Oracle announced Tuesday that it will acquire Art Technology Group (ATG) — a provider of e-commerce applications and platforms — for US$6.00 per share, or approximately $1 billion in cash. Oracle and ATG both pointed to the complementary nature of their applications.
ATG provides an e-commerce platform that includes a cross-channel blend of online, in-store and mobile applications. Oracle wants to integrate this technology into its CRM, ERP, retail and supply chain lines, as well as its middleware and business intelligence technology.
One of the things that makes ATG particularly attractive to Oracle is its integration of mobile technology into its e-commerce platform. Mobile applications are the “fourth” channel — after store, catalog and online — for retail companies to reach their customers, noted David Dorf, Oracle’s director of technology strategy, in a blog post last month. The ATG acquisition will give Oracle a stronger footing in that fourth channel.
Oracle did not respond to CRM Buyer’s request for further information, and ATG was unable to provide comments by press time.
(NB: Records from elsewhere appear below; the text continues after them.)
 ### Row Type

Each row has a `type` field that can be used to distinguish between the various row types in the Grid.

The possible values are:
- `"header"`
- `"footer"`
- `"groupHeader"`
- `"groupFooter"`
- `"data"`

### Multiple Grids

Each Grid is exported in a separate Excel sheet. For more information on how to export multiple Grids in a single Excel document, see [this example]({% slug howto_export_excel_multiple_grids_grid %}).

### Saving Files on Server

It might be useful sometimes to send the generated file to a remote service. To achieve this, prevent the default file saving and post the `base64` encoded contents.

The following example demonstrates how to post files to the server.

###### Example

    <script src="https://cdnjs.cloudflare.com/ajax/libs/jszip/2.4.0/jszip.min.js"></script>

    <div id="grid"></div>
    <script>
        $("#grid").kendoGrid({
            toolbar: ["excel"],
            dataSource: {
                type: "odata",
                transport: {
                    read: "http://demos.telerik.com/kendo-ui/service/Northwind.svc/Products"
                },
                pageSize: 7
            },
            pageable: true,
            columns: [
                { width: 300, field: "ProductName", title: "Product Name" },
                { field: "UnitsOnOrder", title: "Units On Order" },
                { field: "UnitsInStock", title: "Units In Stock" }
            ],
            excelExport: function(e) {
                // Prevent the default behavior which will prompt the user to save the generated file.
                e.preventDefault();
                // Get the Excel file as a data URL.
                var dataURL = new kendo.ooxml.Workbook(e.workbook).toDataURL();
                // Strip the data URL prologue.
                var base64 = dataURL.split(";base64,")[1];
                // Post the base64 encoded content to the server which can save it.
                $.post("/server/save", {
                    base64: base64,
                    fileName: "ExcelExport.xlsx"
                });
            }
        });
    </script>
Oracle Building-Through-Acquisitions Plan
Oracle has been on a buying binge over the last few years. The company has purchased large clumps of customers in its core database and ERP territory, while also picking up best-of-breed players — like ATG — to extend beyond its traditional enterprise software reach into CRM, retail, and supply chain territory.
“They are clearly moving broadly in the software space,” Rob Enderle, principal analyst for the Enderle Group, told CRM Buyer. “ATG gives them a nice adjunct to CRM and e-commerce. It brings in retail and puts them up on the Web.”
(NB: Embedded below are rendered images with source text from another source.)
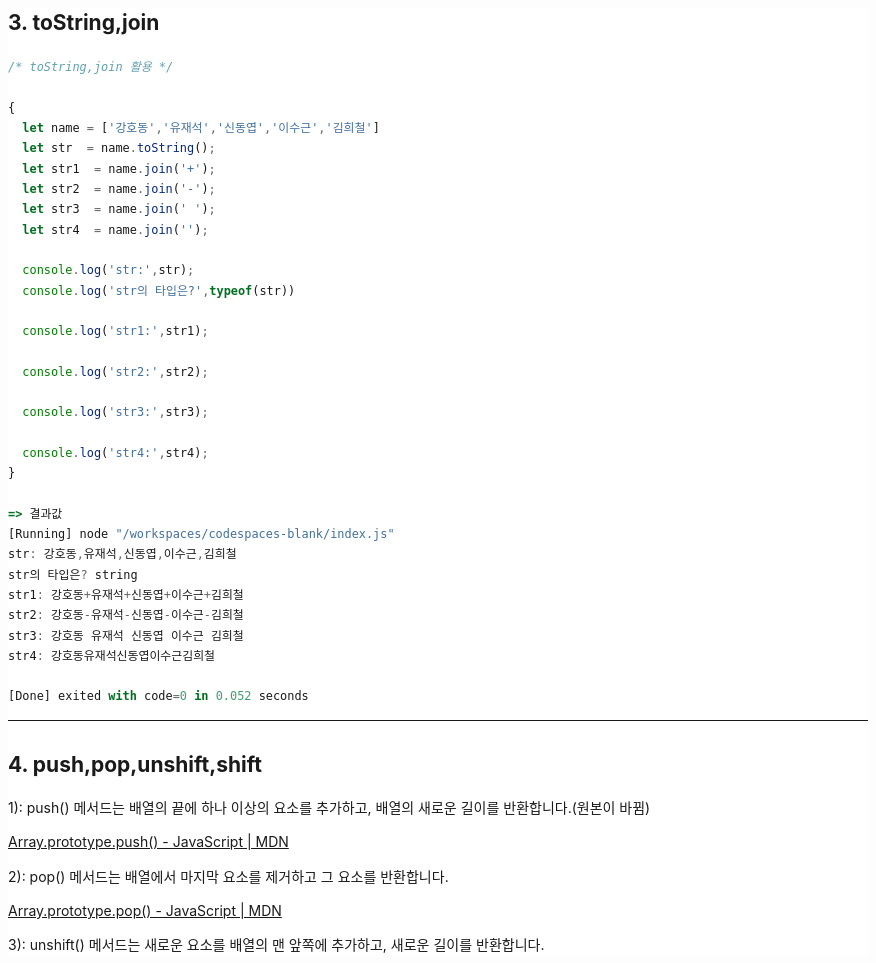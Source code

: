 
## 3. toString,join

```jsx
/* toString,join 활용 */

{
  let name = ['강호동','유재석','신동엽','이수근','김희철']
  let str  = name.toString();
  let str1  = name.join('+');
  let str2  = name.join('-');
  let str3  = name.join(' ');
  let str4  = name.join('');

  console.log('str:',str);
  console.log('str의 타입은?',typeof(str))

  console.log('str1:',str1);

  console.log('str2:',str2);

  console.log('str3:',str3);

  console.log('str4:',str4);
}

=> 결과값
[Running] node "/workspaces/codespaces-blank/index.js"
str: 강호동,유재석,신동엽,이수근,김희철
str의 타입은? string
str1: 강호동+유재석+신동엽+이수근+김희철
str2: 강호동-유재석-신동엽-이수근-김희철
str3: 강호동 유재석 신동엽 이수근 김희철
str4: 강호동유재석신동엽이수근김희철

[Done] exited with code=0 in 0.052 seconds
```

---

## 4. push,pop,unshift,shift

1): push() 메서드는 배열의 끝에 하나 이상의 요소를 추가하고, 배열의 새로운 길이를 반환합니다.(원본이 바뀜)

[Array.prototype.push() - JavaScript | MDN](https://developer.mozilla.org/ko/docs/Web/JavaScript/Reference/Global_Objects/Array/push)

2): pop() 메서드는 배열에서 마지막 요소를 제거하고 그 요소를 반환합니다.

[Array.prototype.pop() - JavaScript | MDN](https://developer.mozilla.org/ko/docs/Web/JavaScript/Reference/Global_Objects/Array/pop)

3): unshift() 메서드는 새로운 요소를 배열의 맨 앞쪽에 추가하고, 새로운 길이를 반환합니다.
Oracle acquisition tally comes to nearly 70 companies since 2005.
“The buying spree continues. [Oracle CEO] Larry Ellison has laid out a short-term tactical, as well as a long-term strategic, battle plan,” Laura DiDio, principal analyst at ITIC, told CRM Buyer. “He’s up to almost $40 billion in the past four or five years. He is not a shy or modest man.”
The Challenge of Mergers
The integration of ATG into Oracle may be awkward, no matter how complementary the technologies of the two companies.
“There are inevitable issues when you merge two disparate entities,” said DiDio. “You have to merge tech services, the engineering organizations. You have to decide which products stay and which get phased out. You have to decide if you are going to keep the brand name.”
While Oracle has vast experience in mergers, the process involves considerable unknowns.
“Oracle never says now much of the technical service, support and sales staff they’re going to retain,” DiDio pointed out. “If ATG people start jumping ship, that’s a problem. We saw that with the Sun acquisition. Oracle’s track record has not been outstanding on the post-merger period.”
Are ATG’s Customers Getting Nervous?
What will happen to ATG’s customers may be the biggest unknown consequence of the deal.
“Oracle’s history of maintaining customer satisfaction after a merger is really bad,” said Enderle. “Oracle doesn’t seem to care, because the customers can’t move. It’s difficult to extract yourself from it. The newly acquired ATG customers are really nervous.”
The area where ATG may be the most vulnerable after the Oracle acquisition is in technical services and support.
“Oracle has not really demonstrated that they have improved the customer experience in service, support and improvement of the products,” said DiDio. “You have complementary technology between Oracle and ATG, but what happens to technical support for customers?”
If Oracle’s history plays forward, ATG customers may have good reason for concern.
“When HP bought Compaq, that was well managed,” said DiDio. “In Oracle’s case, the PeopleSoft acquisition was pretty bloody. It’s just not easy — no matter how much you reassure your customers.”